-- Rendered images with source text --

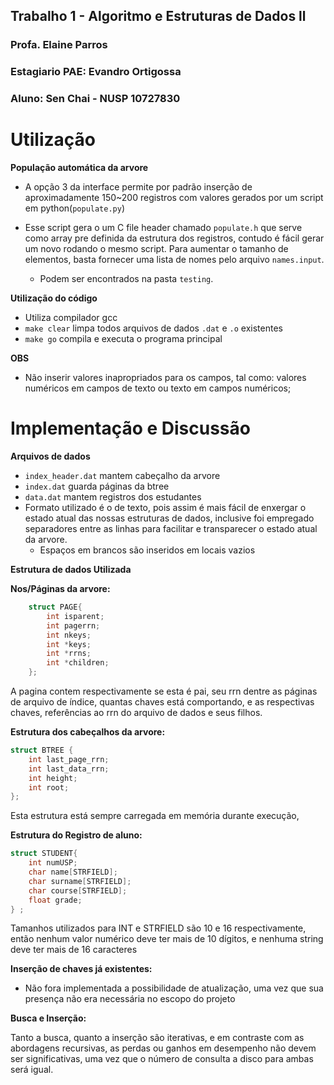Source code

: ## Trabalho 1 - Algoritmo e Estruturas de Dados ll
### Profa. Elaine Parros
### Estagiario PAE: Evandro Ortigossa

### Aluno: Sen Chai - NUSP 10727830


# Utilização

**População automática da arvore**
- A opção 3 da interface permite por padrão inserção de aproximadamente 150~200 registros com valores gerados por um script em python(`populate.py`)

- Esse script gera o um C file header chamado `populate.h` que serve como array pre definida da estrutura dos registros, contudo é fácil gerar um novo rodando o mesmo script. Para aumentar o tamanho de elementos, basta fornecer uma lista de nomes pelo arquivo `names.input`.
    - Podem ser encontrados na pasta `testing`.

**Utilização do código**
- Utiliza compilador gcc
- `make clear` limpa todos arquivos de dados `.dat` e `.o` existentes
- `make go` compila e executa o programa principal

**OBS**
- Não inserir valores inapropriados para os campos, tal como: valores numéricos em campos de texto ou texto em campos numéricos;

# Implementação e Discussão

**Arquivos de dados**

- `index_header.dat` mantem cabeçalho da arvore
- `index.dat` guarda páginas da btree
- `data.dat` mantem registros dos estudantes
- Formato utilizado é o de texto, pois assim é mais fácil de enxergar o estado atual das nossas estruturas de dados, inclusive foi empregado separadores entre as linhas para facilitar e transparecer o estado atual da arvore.
    - Espaços em brancos são inseridos em locais vazios



**Estrutura de dados Utilizada**

**Nos/Páginas da arvore:**
```c
    struct PAGE{
        int isparent;
        int pagerrn;
        int nkeys;
        int *keys;
        int *rrns;
        int *children;
    };
```
A pagina contem respectivamente se esta é pai, seu rrn dentre as páginas de arquivo de índice, quantas chaves está comportando, e as respectivas chaves, referências ao rrn do arquivo de dados e seus filhos.


**Estrutura dos cabeçalhos da arvore:**
```c
struct BTREE {
	int last_page_rrn;
	int last_data_rrn;
	int height;
	int root;
};
```
Esta estrutura está sempre carregada em memória durante execução,


**Estrutura do Registro de aluno:**
```c
struct STUDENT{
	int numUSP;
	char name[STRFIELD];
	char surname[STRFIELD];
	char course[STRFIELD];
	float grade;
} ;
```
Tamanhos utilizados para INT e STRFIELD são 10 e 16 respectivamente, então nenhum valor numérico deve ter mais de 10 dígitos, e nenhuma string deve ter mais de 16 caracteres


**Inserção de chaves já existentes:**

- Não fora implementada a possibilidade de atualização, uma vez que sua presença não era necessária no escopo do projeto


**Busca e Inserção:**

Tanto a busca, quanto a inserção são iterativas, e em contraste com as abordagens recursivas, as perdas ou ganhos em desempenho não devem ser significativas, uma vez que o número de consulta a disco para ambas será igual.
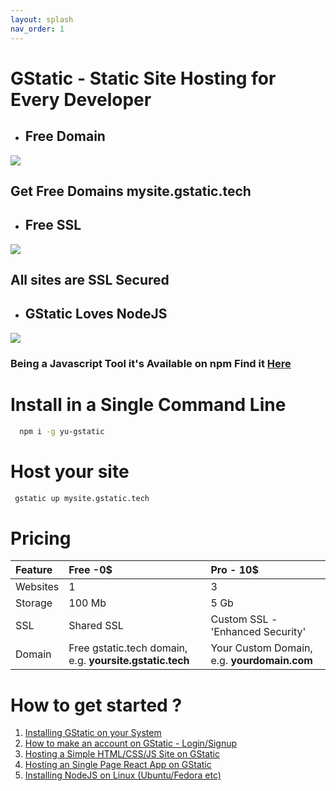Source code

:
 ```yaml
---
layout: splash
nav_order: 1
---
```


# GStatic - Static Site Hosting for Every Developer


* ## Free Domain
![](http://magcentre.com/wp-content/uploads/2017/06/how-to-create-a-website-feature-image-e1496943224192.jpg)
## Get Free Domains mysite.gstatic.tech

* ## Free SSL 
![](https://www-static.cdn-one.com/cmsimages/en_ssl-header.png)

## All sites are SSL Secured

* ## GStatic Loves NodeJS
![](https://www.panayiotisgeorgiou.net/wp-content/uploads/2017/02/nodejs-NPM-759x500.jpg)

### Being a Javascript Tool it's Available on **npm** Find it [Here](https://npmjs.com/package/yu-gstatic)


# Install in a Single Command Line

```bash
  npm i -g yu-gstatic
```

# Host your site

```bash
 gstatic up mysite.gstatic.tech
```
 
# Pricing 

| Feature | Free -0$                                           | Pro - 10$ |
|:--------|:---------------------------------------------------|:--------------------------------------|
| Websites| 1                                                  |3                                      |
|Storage  | 100 Mb                                             |5 Gb                                   |
|SSL      |Shared SSL                                          |Custom SSL - 'Enhanced Security'       |
|Domain   |Free gstatic.tech domain, e.g. **yoursite.gstatic.tech**|Your Custom Domain, e.g. **yourdomain.com**|
  
  
# How to get started ? 
1. [Installing GStatic on your System](/install)
2. [How to make an account on GStatic - Login/Signup](/auth)
3. [Hosting a Simple HTML/CSS/JS Site on GStatic](/simple)
4. [Hosting an Single Page React App on GStatic](/react)
5. [Installing NodeJS on Linux (Ubuntu/Fedora etc)](/node-linux)
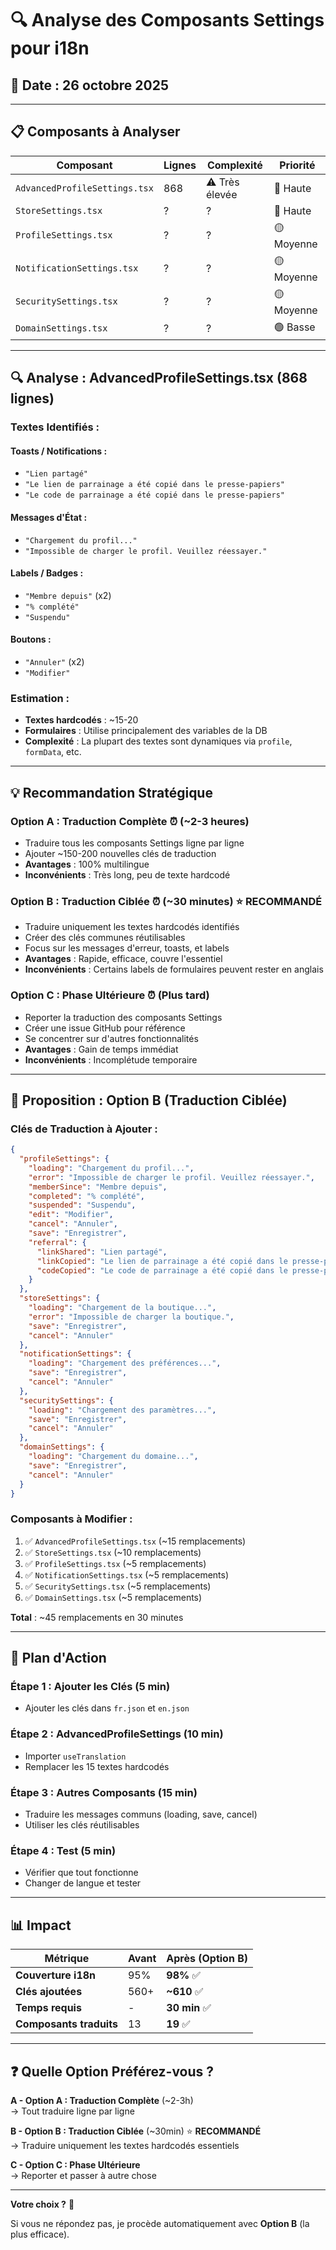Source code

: # 🔍 Analyse des Composants Settings pour i18n

## 📅 Date : 26 octobre 2025

---

## 📋 Composants à Analyser

| Composant | Lignes | Complexité | Priorité |
|-----------|--------|------------|----------|
| `AdvancedProfileSettings.tsx` | 868 | ⚠️ Très élevée | 🔴 Haute |
| `StoreSettings.tsx` | ? | ? | 🔴 Haute |
| `ProfileSettings.tsx` | ? | ? | 🟡 Moyenne |
| `NotificationSettings.tsx` | ? | ? | 🟡 Moyenne |
| `SecuritySettings.tsx` | ? | ? | 🟡 Moyenne |
| `DomainSettings.tsx` | ? | ? | 🟢 Basse |

---

## 🔍 Analyse : AdvancedProfileSettings.tsx (868 lignes)

### **Textes Identifiés** :

#### **Toasts / Notifications** :
- `"Lien partagé"`
- `"Le lien de parrainage a été copié dans le presse-papiers"`
- `"Le code de parrainage a été copié dans le presse-papiers"`

#### **Messages d'État** :
- `"Chargement du profil..."`
- `"Impossible de charger le profil. Veuillez réessayer."`

#### **Labels / Badges** :
- `"Membre depuis"` (x2)
- `"% complété"`
- `"Suspendu"`

#### **Boutons** :
- `"Annuler"` (x2)
- `"Modifier"`

### **Estimation** :
- **Textes hardcodés** : ~15-20
- **Formulaires** : Utilise principalement des variables de la DB
- **Complexité** : La plupart des textes sont dynamiques via `profile`, `formData`, etc.

---

## 💡 Recommandation Stratégique

### **Option A : Traduction Complète** ⏰ (~2-3 heures)
- Traduire tous les composants Settings ligne par ligne
- Ajouter ~150-200 nouvelles clés de traduction
- **Avantages** : 100% multilingue
- **Inconvénients** : Très long, peu de texte hardcodé

### **Option B : Traduction Ciblée** ⏰ (~30 minutes) ⭐ **RECOMMANDÉ**
- Traduire uniquement les textes hardcodés identifiés
- Créer des clés communes réutilisables
- Focus sur les messages d'erreur, toasts, et labels
- **Avantages** : Rapide, efficace, couvre l'essentiel
- **Inconvénients** : Certains labels de formulaires peuvent rester en anglais

### **Option C : Phase Ultérieure** ⏰ (Plus tard)
- Reporter la traduction des composants Settings
- Créer une issue GitHub pour référence
- Se concentrer sur d'autres fonctionnalités
- **Avantages** : Gain de temps immédiat
- **Inconvénients** : Incomplétude temporaire

---

## 🎯 Proposition : Option B (Traduction Ciblée)

### **Clés de Traduction à Ajouter** :

```json
{
  "profileSettings": {
    "loading": "Chargement du profil...",
    "error": "Impossible de charger le profil. Veuillez réessayer.",
    "memberSince": "Membre depuis",
    "completed": "% complété",
    "suspended": "Suspendu",
    "edit": "Modifier",
    "cancel": "Annuler",
    "save": "Enregistrer",
    "referral": {
      "linkShared": "Lien partagé",
      "linkCopied": "Le lien de parrainage a été copié dans le presse-papiers",
      "codeCopied": "Le code de parrainage a été copié dans le presse-papiers"
    }
  },
  "storeSettings": {
    "loading": "Chargement de la boutique...",
    "error": "Impossible de charger la boutique.",
    "save": "Enregistrer",
    "cancel": "Annuler"
  },
  "notificationSettings": {
    "loading": "Chargement des préférences...",
    "save": "Enregistrer",
    "cancel": "Annuler"
  },
  "securitySettings": {
    "loading": "Chargement des paramètres...",
    "save": "Enregistrer",
    "cancel": "Annuler"
  },
  "domainSettings": {
    "loading": "Chargement du domaine...",
    "save": "Enregistrer",
    "cancel": "Annuler"
  }
}
```

### **Composants à Modifier** :
1. ✅ `AdvancedProfileSettings.tsx` (~15 remplacements)
2. ✅ `StoreSettings.tsx` (~10 remplacements)
3. ✅ `ProfileSettings.tsx` (~5 remplacements)
4. ✅ `NotificationSettings.tsx` (~5 remplacements)
5. ✅ `SecuritySettings.tsx` (~5 remplacements)
6. ✅ `DomainSettings.tsx` (~5 remplacements)

**Total** : ~45 remplacements en 30 minutes

---

## 🚀 Plan d'Action

### **Étape 1 : Ajouter les Clés** (5 min)
- Ajouter les clés dans `fr.json` et `en.json`

### **Étape 2 : AdvancedProfileSettings** (10 min)
- Importer `useTranslation`
- Remplacer les 15 textes hardcodés

### **Étape 3 : Autres Composants** (15 min)
- Traduire les messages communs (loading, save, cancel)
- Utiliser les clés réutilisables

### **Étape 4 : Test** (5 min)
- Vérifier que tout fonctionne
- Changer de langue et tester

---

## 📊 Impact

| Métrique | Avant | Après (Option B) |
|----------|-------|------------------|
| **Couverture i18n** | 95% | **98%** ✅ |
| **Clés ajoutées** | 560+ | **~610** ✅ |
| **Temps requis** | - | **30 min** ✅ |
| **Composants traduits** | 13 | **19** ✅ |

---

## ❓ Quelle Option Préférez-vous ?

**A - Option A : Traduction Complète** (~2-3h)  
→ Tout traduire ligne par ligne

**B - Option B : Traduction Ciblée** (~30min) ⭐ **RECOMMANDÉ**  
→ Traduire uniquement les textes hardcodés essentiels

**C - Option C : Phase Ultérieure**  
→ Reporter et passer à autre chose

---

**Votre choix ?** 🎯

Si vous ne répondez pas, je procède automatiquement avec **Option B** (la plus efficace).

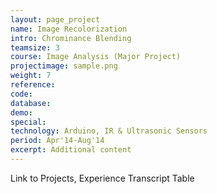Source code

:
 ```yaml
---
layout: page_project
name: Image Recolorization 
intro: Chrominance Blending
teamsize: 3
course: Image Analysis (Major Project)
projectimage: sample.png
weight: 7
reference: 
code: 
database:
demo:
special:
technology: Arduino, IR & Ultrasonic Sensors
period: Apr'14-Aug'14
excerpt: Additional content
---
```

Link to Projects, Experience
Transcript Table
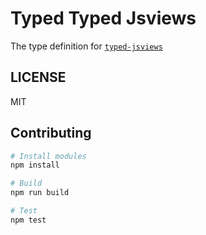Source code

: # Typed Typed Jsviews
The type definition for [`typed-jsviews`](https://github.com/twainj/typed-jsviews)

## LICENSE
MIT

## Contributing

```sh
# Install modules
npm install

# Build
npm run build

# Test
npm test
```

-- TASK PROMPT --
Filter the records above and copy every line that contains the word "Ultérieure".

-- SOLUTION FOR THIS TASK --
### **Option C : Phase Ultérieure** ⏰ (Plus tard)
**C - Option C : Phase Ultérieure**  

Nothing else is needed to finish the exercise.